Le conté al "Hombre-cine" la historia de la amenaza. Le
comenté que por más vueltas que le daba al asunto no encontraba el
motivo que justificara semejante propósito. El "Hombre-cine"
respondió que en la prisión ocurrían hechos que no dependían
de ningún propósito. Me dijo que la poca experiencia que tenía
de la vida en libertad le enseñaba que hay muchas cosas que ocurren sin
motivo.
-No aguanto más -dije.
-¿Crees en Dios? -preguntó el "Hombre-cine".
-Por supuesto.
-Si crees en Dios, creerás en los Santos.
-Por supuesto.
-Entonces, encomiéndate a San Lázaro. Habla con el corazón
y ofrécele una promesa grande que te salve.

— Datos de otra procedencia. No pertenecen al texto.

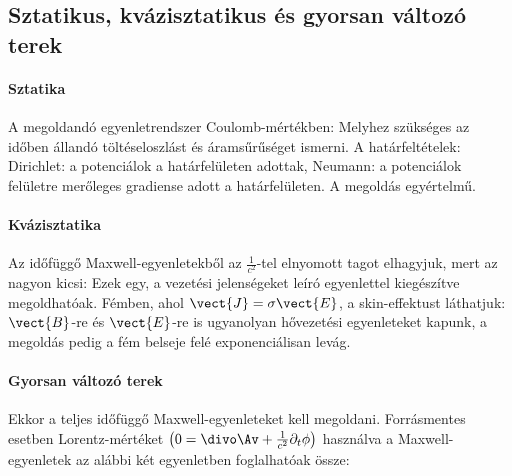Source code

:   \subsection{Sztatikus, kvázisztatikus és gyorsan változó terek}\label{ss:01-eldidofugges}
   
   \paragraph{Sztatika}
   
    A megoldandó egyenletrendszer Coulomb-mértékben:
    Melyhez szükséges az időben állandó töltéseloszlást és áramsűrűséget ismerni.
   A határfeltételek: Dirichlet: a potenciálok a határfelületen adottak, Neumann: a potenciálok felületre merőleges gradiense adott a határfelületen.
   A megoldás egyértelmű. 
  
   \paragraph{Kvázisztatika}
    
    Az időfüggő Maxwell-egyenletekből az $\frac{1}{c^2}$-tel elnyomott tagot elhagyjuk, mert az nagyon kicsi:
    Ezek egy, a vezetési jelenségeket leíró egyenlettel kiegészítve megoldhatóak.
   Fémben, ahol $\vect{J}=\sigma\vect{E}$, a skin-effektust láthatjuk: $\vect{B}$-re és $\vect{E}$-re is ugyanolyan hővezetési egyenleteket kapunk, a megoldás pedig a fém belseje felé exponenciálisan levág. 
    
   \paragraph{Gyorsan változó terek}
    
    Ekkor a teljes időfüggő Maxwell-egyenleteket kell megoldani.
   Forrásmentes esetben Lorentz-mértéket $\left(0=\divo \Av+\frac{1}{c^2}\partial_t\phi\right)$ használva a Maxwell-egyenletek az alábbi két egyenletben foglalhatóak össze:
    
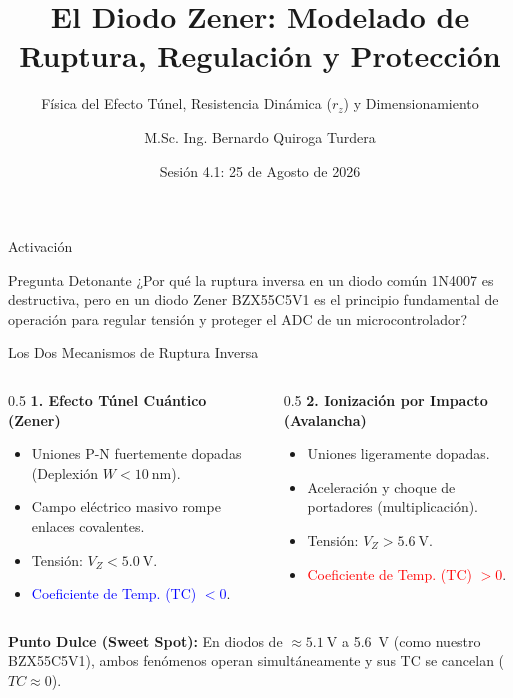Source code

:\documentclass[10pt, aspectratio=169]{beamer}
\title[Diodos Zener y Regulación]{El Diodo Zener: Modelado de Ruptura, Regulación y Protección}
\subtitle{Física del Efecto Túnel, Resistencia Dinámica ($r_z$) y Dimensionamiento}
\author{M.Sc. Ing. Bernardo Quiroga Turdera}
\institute[UCB Tarija]{Circuitos Electrónicos III (IMT-221)}
\date{Sesión 4.1: 25 de Agosto de 2026}
\begin{document}
\begin{frame}
  \titlepage
\end{frame}

\begin{frame}{Activación}
  \begin{block}{Pregunta Detonante}
      ¿Por qué la ruptura inversa en un diodo común 1N4007 es destructiva, pero en un diodo Zener BZX55C5V1 es el principio fundamental de operación para regular tensión y proteger el ADC de un microcontrolador?
  \end{block}
\end{frame}

\begin{frame}{Los Dos Mecanismos de Ruptura Inversa}
  \begin{columns}
      \begin{column}{0.5\textwidth}
          \textbf{1. Efecto Túnel Cuántico (Zener)}
          \begin{itemize}
              \item Uniones P-N fuertemente dopadas (Deplexión $W < \qty{10}{\nano\meter}$).
              \item Campo eléctrico masivo rompe enlaces covalentes.
              \item Tensión: $V_Z < \qty{5.0}{\volt}$.
              \item \textcolor{blue}{Coeficiente de Temp. (TC) $< 0$}.
          \end{itemize}
      \end{column}
      \begin{column}{0.5\textwidth}
          \textbf{2. Ionización por Impacto (Avalancha)}
          \begin{itemize}
              \item Uniones ligeramente dopadas.
              \item Aceleración y choque de portadores (multiplicación).
              \item Tensión: $V_Z > \qty{5.6}{\volt}$.
              \item \textcolor{red}{Coeficiente de Temp. (TC) $> 0$}.
          \end{itemize}
      \end{column}
  \end{columns}
  
  \vspace{0.4cm}
  \alert{\textbf{Punto Dulce (Sweet Spot):}} En diodos de $\approx \qty{5.1}{\volt}$ a \qty{5.6}{\volt} (como nuestro BZX55C5V1), ambos fenómenos operan simultáneamente y sus TC se cancelan ($TC \approx 0$).
\end{frame}
\end{document}
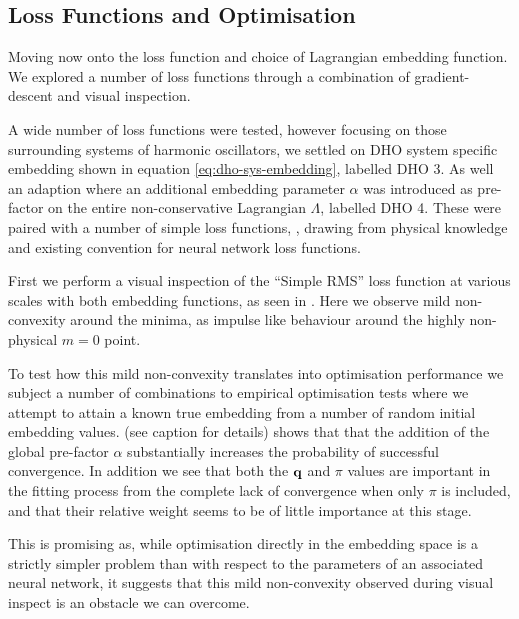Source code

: \subsection{Loss Functions and Optimisation}
\label{sec:res-lf}

Moving now onto the loss function and choice of Lagrangian embedding function. We explored a number of loss functions through a combination of gradient-descent and visual inspection.

A wide number of loss functions were tested, however focusing on those surrounding systems of harmonic oscillators, we settled on DHO system specific embedding shown in equation \eqref{eq:dho-sys-embedding}, labelled DHO 3.
As well an adaption where an additional embedding parameter $\alpha$ was introduced as pre-factor on the entire non-conservative Lagrangian $\Lambda$, labelled DHO 4. 
These were paired with a number of simple loss functions, , drawing from physical knowledge and existing convention for neural network loss functions.

First we perform a visual inspection of the \enquote{Simple RMS} loss function at various scales with both embedding functions, as seen in . Here we observe mild non-convexity around the minima, as impulse like behaviour around the highly non-physical $m = 0$ point.

To test how this mild non-convexity translates into optimisation performance we subject a number of combinations to empirical optimisation tests where we attempt to attain a known true embedding from a number of random initial embedding values.  (see caption for details) shows that that the addition of the global pre-factor $\alpha$ substantially increases the probability of successful convergence.  In addition we see that both the $\vb{q}$ and $\pi$ values are important in the fitting process from the complete lack of convergence when only $\pi$ is included, and that their relative weight seems to be of little importance at this stage.

This is promising as, while optimisation directly in the embedding space is a strictly simpler problem than with respect to the parameters of an associated neural network, it suggests that this mild non-convexity observed during visual inspect is an obstacle we can overcome.

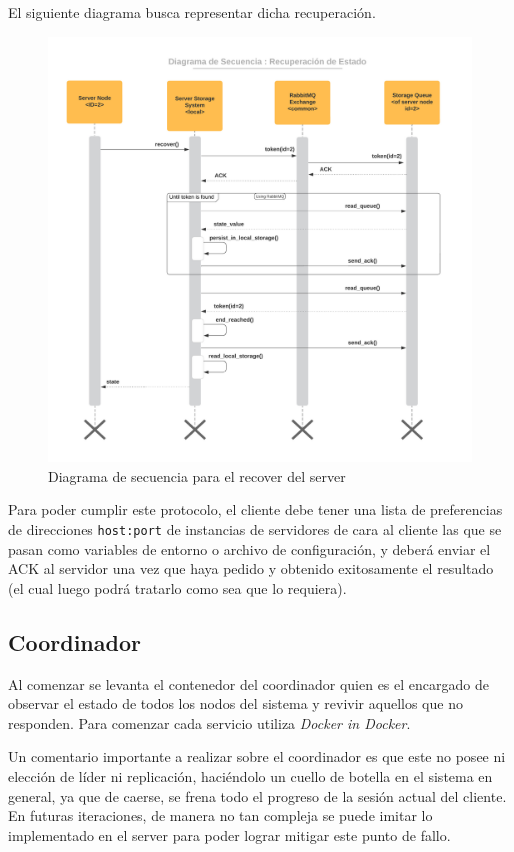 \documentclass[titlepage,a4paper,oneside]{article}
\begin{document}
El siguiente diagrama busca representar dicha recuperación.

\begin{figure}[H]
	\centering
	\includegraphics[width=13cm]{img/sequence_server_storage.jpeg}
	\caption{Diagrama de secuencia para el recover del server}
\end{figure}

Para poder cumplir este protocolo, el cliente debe tener una lista de preferencias de direcciones \texttt{host:port} de instancias de servidores de cara al cliente las que se pasan como variables de entorno o archivo de configuración, y deberá enviar el ACK al servidor una vez que haya pedido y obtenido exitosamente el resultado (el cual luego podrá tratarlo como sea que lo requiera).


\subsection{Coordinador}

Al comenzar se levanta el contenedor del coordinador quien es el encargado de observar el estado de todos los nodos del sistema y revivir aquellos que no responden. Para comenzar cada servicio utiliza \textit{Docker in Docker}.

Un comentario importante a realizar sobre el coordinador es que este no posee ni elección de líder ni replicación, haciéndolo un cuello de botella en el sistema en general, ya que de caerse, se frena todo el progreso de la sesión actual del cliente. En futuras iteraciones, de manera no tan compleja se puede imitar lo implementado en el server para poder lograr mitigar este punto de fallo.
\end{document}
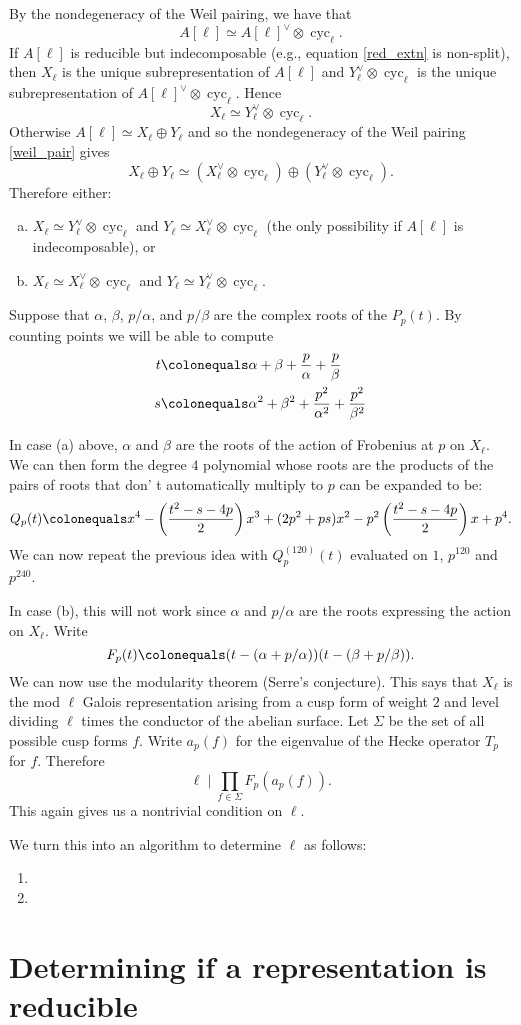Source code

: \documentclass[11pt]{amsart}
\newcommand{\cyc}{\operatorname{cyc}}
\theoremstyle{definition}
\theoremstyle{remark}
\begin{document}
By the nondegeneracy of the Weil pairing, we have that
\begin{equation}\label{weil_pair}A[\ell] \simeq A[\ell]^\vee \otimes \cyc_\ell.\end{equation}
If $A[\ell]$ is reducible but indecomposable (e.g., equation \eqref{red_extn} is non-split), then $X_{\ell}$ is the unique subrepresentation of $A[\ell]$ and $Y_\ell^\vee \otimes \cyc_{\ell}$ is the unique subrepresentation of $A[\ell]^\vee \otimes \cyc_\ell$.  Hence
\[ X_\ell \simeq Y_\ell^\vee \otimes \cyc_\ell.\]
Otherwise $A[\ell] \simeq X_\ell \oplus Y_\ell$ and so the nondegeneracy of the Weil pairing \eqref{weil_pair} gives
\[X_\ell \oplus Y_\ell \simeq \left(X_\ell^\vee \otimes \cyc_\ell\right) \oplus \left(Y_\ell^\vee \otimes \cyc_\ell\right).\]
Therefore either:
\begin{enumerate}[(a)]
\item $X_\ell \simeq Y_\ell^\vee \otimes \cyc_\ell$ and $Y_\ell\simeq X_\ell^\vee \otimes \cyc_\ell$ (the only possibility if $A[\ell]$ is indecomposable), or 
\item $X_\ell \simeq X_\ell^\vee \otimes \cyc_\ell$ and $Y_\ell \simeq Y_\ell^\vee \otimes \cyc_\ell$.
\end{enumerate}

Suppose that $\alpha$, $\beta$, $p/\alpha$, and $p/\beta$ are the complex roots of the $P_p(t)$.  By counting points we will be able to compute
\begin{align*}
t &\colonequals \alpha + \beta + \frac{p}{\alpha} + \frac{p}{\beta} \\
s &\colonequals \alpha^2 + \beta^2 + \frac{p^2}{\alpha^2} + \frac{p^2}{\beta^2} 
\end{align*}

In case (a) above, $\alpha$ and $\beta$ are the roots of the action of Frobenius at $p$ on $X_\ell$.  We can then form the degree $4$ polynomial whose roots are the products of the pairs of roots that don'
t automatically multiply to $p$ can be expanded to be:
\[Q_p(t) \colonequals x^4 - \left( \frac{t^2 - s - 4p}{2} \right) x^3 + (2p^2 + ps)x^2 - p^2\left( \frac{t^2 - s - 4p}{2} \right)x + p^4.\]
We can now repeat the previous idea with $Q_p^{(120)}(t)$ evaluated on $1$, $p^{120}$ and $p^{240}$.

In case (b), this will not work since $\alpha$ and $p/\alpha$ are the roots expressing the action on $X_\ell$.  Write 
\[F_p(t) \colonequals (t - (\alpha + p/\alpha))(t - (\beta + p/\beta)).\]
We can now use the modularity theorem (Serre's conjecture).  This says that $X_\ell$ is the mod $\ell$ Galois representation arising from a cusp form of weight $2$ and level dividing $\ell$ times the conductor of the abelian surface.  Let $\Sigma$ be the set of all possible cusp forms $f$.  Write $a_p(f)$ for the eigenvalue of the Hecke operator $T_p$ for $f$.  Therefore
\[\ell \mid \prod_{f \in \Sigma} F_p(a_p(f)).\]
This again gives us a nontrivial condition on $\ell$.

We turn this into an algorithm to determine $\ell$ as follows:
\begin{enumerate}
\item
\item
\end{enumerate}


\section{Determining if a representation is reducible}\label{test_ell}
\end{document}
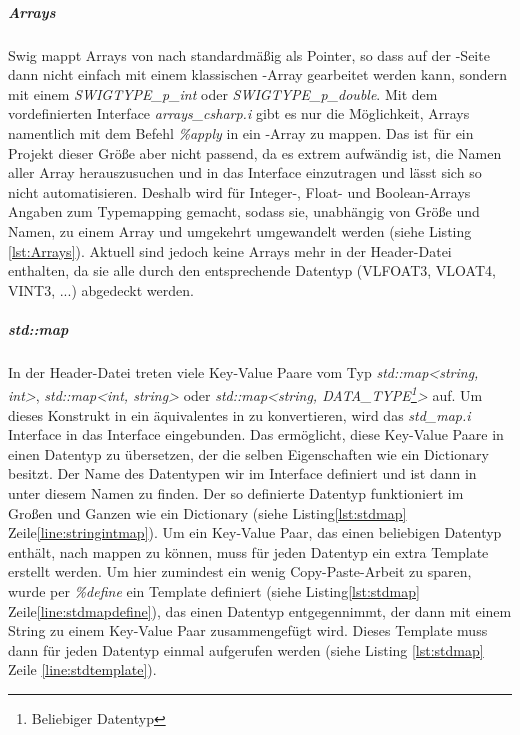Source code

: \subparagraph{Arrays}
Swig mappt Arrays von \CC nach \CS standardmäßig als Pointer, so dass auf der \CS-Seite dann nicht einfach mit einem klassischen \CS-Array gearbeitet werden kann, sondern mit einem \emph{SWIGTYPE\_p\_int} oder \emph{SWIGTYPE\_p\_double}. Mit dem vordefinierten Interface \emph{arrays\_csharp.i} gibt es nur die Möglichkeit, Arrays namentlich mit dem Befehl \emph{\%apply} in ein \CS-Array zu mappen. Das ist für ein Projekt dieser Größe aber nicht passend, da es extrem aufwändig ist, die Namen aller Array herauszusuchen und in das Interface einzutragen und lässt sich so nicht automatisieren. Deshalb wird für Integer-, Float- und Boolean-Arrays Angaben zum Typemapping gemacht, sodass sie, unabhängig von Größe und Namen, zu einem \CS Array und umgekehrt umgewandelt werden (siehe Listing \ref{lst:Arrays}). Aktuell sind jedoch keine Arrays mehr in der Header-Datei enthalten, da sie alle durch den entsprechende Datentyp (VLFOAT3, VLOAT4, VINT3, ...) abgedeckt werden.

\begin{code}[caption={Beispiel Arraymapping},label={lst:Arrays}, escapechar=|]
\end{code}

\subparagraph{std::map}

In der Header-Datei treten viele Key-Value Paare vom Typ \emph{std::map<string, int>}, \emph{std::map<int, string>} oder \emph{std::map<string, DATA\_TYPE\footnote{Beliebiger Datentyp}>} auf. Um dieses Konstrukt in ein äquivalentes in \CS zu konvertieren, wird das \emph{std\_map.i} Interface in das Interface eingebunden. Das ermöglicht, diese Key-Value Paare in einen Datentyp zu übersetzen, der die selben Eigenschaften wie ein \CS Dictionary besitzt. Der Name des Datentypen wir im Interface definiert und ist dann in \CS unter diesem Namen zu finden. Der so definierte Datentyp funktioniert im Großen und Ganzen wie ein Dictionary (siehe Listing\ref{lst:stdmap} Zeile\ref{line:stringintmap}). Um ein Key-Value Paar, das einen beliebigen Datentyp enthält, nach \CS mappen zu können, muss für jeden Datentyp ein extra Template erstellt werden. Um hier zumindest ein wenig Copy-Paste-Arbeit zu sparen, wurde per \emph{\%define} ein Template definiert (siehe Listing\ref{lst:stdmap} Zeile\ref{line:stdmapdefine}), das einen Datentyp entgegennimmt, der dann mit einem String zu einem Key-Value Paar zusammengefügt wird. Dieses Template muss dann für jeden Datentyp einmal aufgerufen werden (siehe Listing \ref{lst:stdmap} Zeile \ref{line:stdtemplate}).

El plan mío era no dormir esa noche. Abrir bien los ojos y esperar.
Debajo de la manta sujetaba una cabilla que mi compañero de hilera me
facilitó. Llegué a pensar que tanto el "Hombre-cine"
como el preso que me había traído la información eran unos
hijos de puta que habían hecho lo mismo con el agresor, diciéndole
que era yo quien planeaba agredirlo. Era una costumbre que tenían los
viejos presidiarios, la de preparar una pelea entre presos novatos.
No obstante, cuando todos dormían, hice lo que me recomendara el "Hombre-cine".
Me encomendé a San Lázaro, y le prometí que todos los años
iría al Rincón por el resto de mi vida, y que al día
siguiente me dibujaría su estampa en mi hombro izquierdo.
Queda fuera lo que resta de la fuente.